◆ TASK STATEMENT ◆
Return the lines below that contain the word "migration".

(Beginning of PROVIDED INFORMATION)

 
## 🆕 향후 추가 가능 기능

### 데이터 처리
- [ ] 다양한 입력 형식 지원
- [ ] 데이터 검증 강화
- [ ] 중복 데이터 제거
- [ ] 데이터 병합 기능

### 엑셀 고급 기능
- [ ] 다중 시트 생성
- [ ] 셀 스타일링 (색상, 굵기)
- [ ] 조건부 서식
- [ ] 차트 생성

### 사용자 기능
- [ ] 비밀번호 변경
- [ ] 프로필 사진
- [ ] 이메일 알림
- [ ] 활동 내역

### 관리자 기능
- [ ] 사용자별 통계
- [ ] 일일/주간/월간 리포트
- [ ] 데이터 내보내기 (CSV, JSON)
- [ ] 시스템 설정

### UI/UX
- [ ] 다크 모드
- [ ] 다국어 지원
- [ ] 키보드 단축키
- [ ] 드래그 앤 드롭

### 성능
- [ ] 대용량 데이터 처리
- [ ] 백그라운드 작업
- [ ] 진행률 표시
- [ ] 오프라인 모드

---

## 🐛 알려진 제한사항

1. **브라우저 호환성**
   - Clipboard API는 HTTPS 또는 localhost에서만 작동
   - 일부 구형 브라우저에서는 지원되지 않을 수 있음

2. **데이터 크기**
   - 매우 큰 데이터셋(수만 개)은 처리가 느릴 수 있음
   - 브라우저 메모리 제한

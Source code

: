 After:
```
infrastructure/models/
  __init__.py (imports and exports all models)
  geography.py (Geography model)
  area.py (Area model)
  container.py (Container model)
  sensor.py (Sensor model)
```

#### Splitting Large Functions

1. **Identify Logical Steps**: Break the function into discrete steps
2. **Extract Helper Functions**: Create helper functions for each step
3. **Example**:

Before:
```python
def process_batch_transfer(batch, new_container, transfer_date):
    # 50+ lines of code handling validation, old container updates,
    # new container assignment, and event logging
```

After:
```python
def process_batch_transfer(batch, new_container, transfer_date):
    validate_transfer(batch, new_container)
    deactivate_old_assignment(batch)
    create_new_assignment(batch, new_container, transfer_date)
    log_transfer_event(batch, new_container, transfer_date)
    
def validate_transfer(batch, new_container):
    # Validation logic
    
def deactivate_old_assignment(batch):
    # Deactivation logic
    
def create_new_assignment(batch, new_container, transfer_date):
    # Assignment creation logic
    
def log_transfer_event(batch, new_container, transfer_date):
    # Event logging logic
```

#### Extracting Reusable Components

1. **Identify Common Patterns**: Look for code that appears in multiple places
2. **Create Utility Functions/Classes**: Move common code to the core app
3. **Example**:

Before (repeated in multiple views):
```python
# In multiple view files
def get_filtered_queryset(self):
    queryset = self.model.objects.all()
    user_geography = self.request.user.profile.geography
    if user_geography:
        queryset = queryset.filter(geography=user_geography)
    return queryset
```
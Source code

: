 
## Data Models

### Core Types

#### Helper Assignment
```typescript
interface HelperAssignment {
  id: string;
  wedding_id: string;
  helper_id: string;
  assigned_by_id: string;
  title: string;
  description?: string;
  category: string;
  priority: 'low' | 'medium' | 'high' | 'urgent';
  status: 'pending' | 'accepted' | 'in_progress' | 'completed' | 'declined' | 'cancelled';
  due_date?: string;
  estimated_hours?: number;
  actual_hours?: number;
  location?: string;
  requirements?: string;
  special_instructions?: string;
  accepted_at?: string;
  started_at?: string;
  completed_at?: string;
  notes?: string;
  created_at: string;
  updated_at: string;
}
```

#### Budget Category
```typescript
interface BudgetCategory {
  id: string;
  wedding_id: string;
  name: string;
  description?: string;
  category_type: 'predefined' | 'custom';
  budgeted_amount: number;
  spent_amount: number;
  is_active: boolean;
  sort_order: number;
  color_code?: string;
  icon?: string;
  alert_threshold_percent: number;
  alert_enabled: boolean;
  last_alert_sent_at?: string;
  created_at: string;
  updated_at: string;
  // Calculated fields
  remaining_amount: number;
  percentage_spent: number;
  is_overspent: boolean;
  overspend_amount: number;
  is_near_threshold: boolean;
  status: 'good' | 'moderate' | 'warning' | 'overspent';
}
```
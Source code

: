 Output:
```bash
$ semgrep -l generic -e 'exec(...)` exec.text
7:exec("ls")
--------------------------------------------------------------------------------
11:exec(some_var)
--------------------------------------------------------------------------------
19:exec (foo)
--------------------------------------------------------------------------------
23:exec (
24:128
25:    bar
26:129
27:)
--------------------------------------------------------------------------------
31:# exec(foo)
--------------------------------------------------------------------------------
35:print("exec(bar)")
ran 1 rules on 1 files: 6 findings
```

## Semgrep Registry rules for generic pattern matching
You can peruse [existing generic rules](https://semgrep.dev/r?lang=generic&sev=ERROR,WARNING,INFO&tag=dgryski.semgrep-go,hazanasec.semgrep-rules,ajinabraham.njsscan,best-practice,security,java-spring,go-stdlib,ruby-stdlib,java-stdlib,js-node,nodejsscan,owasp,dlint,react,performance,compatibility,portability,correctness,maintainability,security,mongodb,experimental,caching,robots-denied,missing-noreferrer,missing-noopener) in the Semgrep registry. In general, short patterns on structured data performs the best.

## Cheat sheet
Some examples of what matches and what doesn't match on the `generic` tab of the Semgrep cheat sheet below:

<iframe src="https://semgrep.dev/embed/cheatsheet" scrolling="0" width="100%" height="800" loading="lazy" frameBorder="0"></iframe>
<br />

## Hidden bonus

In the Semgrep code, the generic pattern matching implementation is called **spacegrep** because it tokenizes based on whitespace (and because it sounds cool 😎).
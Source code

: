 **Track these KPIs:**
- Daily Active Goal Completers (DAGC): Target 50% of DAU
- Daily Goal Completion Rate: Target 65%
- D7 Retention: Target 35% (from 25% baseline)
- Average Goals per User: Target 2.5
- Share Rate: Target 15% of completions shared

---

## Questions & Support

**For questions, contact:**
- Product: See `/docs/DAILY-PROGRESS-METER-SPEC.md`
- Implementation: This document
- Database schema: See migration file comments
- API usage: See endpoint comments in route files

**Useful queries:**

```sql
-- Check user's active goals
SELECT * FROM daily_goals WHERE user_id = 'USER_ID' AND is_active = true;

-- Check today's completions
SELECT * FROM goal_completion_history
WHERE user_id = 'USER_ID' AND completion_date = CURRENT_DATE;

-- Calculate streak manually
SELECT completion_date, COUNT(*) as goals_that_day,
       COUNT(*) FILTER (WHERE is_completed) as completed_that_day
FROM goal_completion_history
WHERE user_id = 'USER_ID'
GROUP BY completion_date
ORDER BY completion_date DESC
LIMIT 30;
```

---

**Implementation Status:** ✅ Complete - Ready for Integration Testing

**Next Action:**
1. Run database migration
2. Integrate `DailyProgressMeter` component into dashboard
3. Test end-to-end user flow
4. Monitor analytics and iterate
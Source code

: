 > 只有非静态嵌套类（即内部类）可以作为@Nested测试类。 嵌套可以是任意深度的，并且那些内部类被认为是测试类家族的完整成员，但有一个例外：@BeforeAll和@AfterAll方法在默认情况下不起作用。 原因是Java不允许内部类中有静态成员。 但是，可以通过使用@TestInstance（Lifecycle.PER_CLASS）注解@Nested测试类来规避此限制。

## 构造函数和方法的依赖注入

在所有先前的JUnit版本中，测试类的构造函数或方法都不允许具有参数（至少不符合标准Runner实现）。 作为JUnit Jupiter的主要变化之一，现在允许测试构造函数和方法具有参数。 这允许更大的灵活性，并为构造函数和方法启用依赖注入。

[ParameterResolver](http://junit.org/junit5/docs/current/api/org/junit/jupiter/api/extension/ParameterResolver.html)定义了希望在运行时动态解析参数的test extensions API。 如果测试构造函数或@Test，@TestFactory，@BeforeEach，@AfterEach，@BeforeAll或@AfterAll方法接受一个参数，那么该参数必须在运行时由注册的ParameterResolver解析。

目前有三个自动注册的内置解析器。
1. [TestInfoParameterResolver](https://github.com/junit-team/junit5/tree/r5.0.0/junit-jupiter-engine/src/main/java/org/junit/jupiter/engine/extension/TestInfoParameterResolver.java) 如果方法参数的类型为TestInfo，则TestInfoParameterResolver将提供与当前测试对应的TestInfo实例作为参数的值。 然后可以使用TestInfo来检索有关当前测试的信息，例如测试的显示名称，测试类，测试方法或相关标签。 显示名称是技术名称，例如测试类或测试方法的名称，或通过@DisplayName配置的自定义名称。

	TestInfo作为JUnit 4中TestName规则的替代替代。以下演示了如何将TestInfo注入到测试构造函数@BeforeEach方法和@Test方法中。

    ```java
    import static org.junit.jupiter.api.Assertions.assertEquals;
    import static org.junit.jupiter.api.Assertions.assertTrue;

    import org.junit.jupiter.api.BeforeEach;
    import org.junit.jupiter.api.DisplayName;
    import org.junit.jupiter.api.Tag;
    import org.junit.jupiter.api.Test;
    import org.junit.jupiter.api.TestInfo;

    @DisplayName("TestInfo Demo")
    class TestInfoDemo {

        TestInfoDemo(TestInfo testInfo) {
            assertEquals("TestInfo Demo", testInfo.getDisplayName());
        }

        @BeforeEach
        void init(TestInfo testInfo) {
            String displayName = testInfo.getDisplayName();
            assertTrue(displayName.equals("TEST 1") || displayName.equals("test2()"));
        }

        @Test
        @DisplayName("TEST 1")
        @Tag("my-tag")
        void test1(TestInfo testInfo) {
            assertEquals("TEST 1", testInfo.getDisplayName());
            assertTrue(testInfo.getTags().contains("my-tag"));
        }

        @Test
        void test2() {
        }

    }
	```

(End of PROVIDED INFORMATION)

◆ ANSWER BELOW ◆
- Database schema: See migration file comments
1. Run database migration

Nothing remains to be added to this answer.